• The task: In the records that follow, find each line containing "chenillard" and copy it.

• Material supplied:

- - -

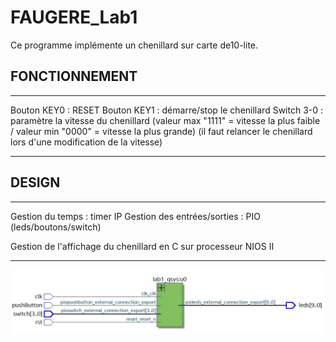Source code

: # FAUGERE_Lab1

Ce programme implémente un chenillard sur carte de10-lite.

## FONCTIONNEMENT

--------------------

Bouton KEY0 : RESET
Bouton KEY1 : démarre/stop le chenillard
Switch 3-0 : paramètre la vitesse du chenillard (valeur max "1111" = vitesse la plus faible / valeur min "0000" = vitesse la plus grande)
(il faut relancer le chenillard lors d'une modification de la vitesse)

---------------------

## DESIGN 
 
-------------------------

Gestion du temps : timer IP
Gestion des entrées/sorties : PIO (leds/boutons/switch)

Gestion de l'affichage du chenillard en C sur processeur NIOS II

--------------------------

![Impossible d'afficher l'image](img/design.JPG "Design du chenillard")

- - -

• Response:
Ce programme implémente un chenillard sur carte de10-lite.
Bouton KEY1 : démarre/stop le chenillard
Switch 3-0 : paramètre la vitesse du chenillard (valeur max "1111" = vitesse la plus faible / valeur min "0000" = vitesse la plus grande)
(il faut relancer le chenillard lors d'une modification de la vitesse)
Gestion de l'affichage du chenillard en C sur processeur NIOS II
![Impossible d'afficher l'image](img/design.JPG "Design du chenillard")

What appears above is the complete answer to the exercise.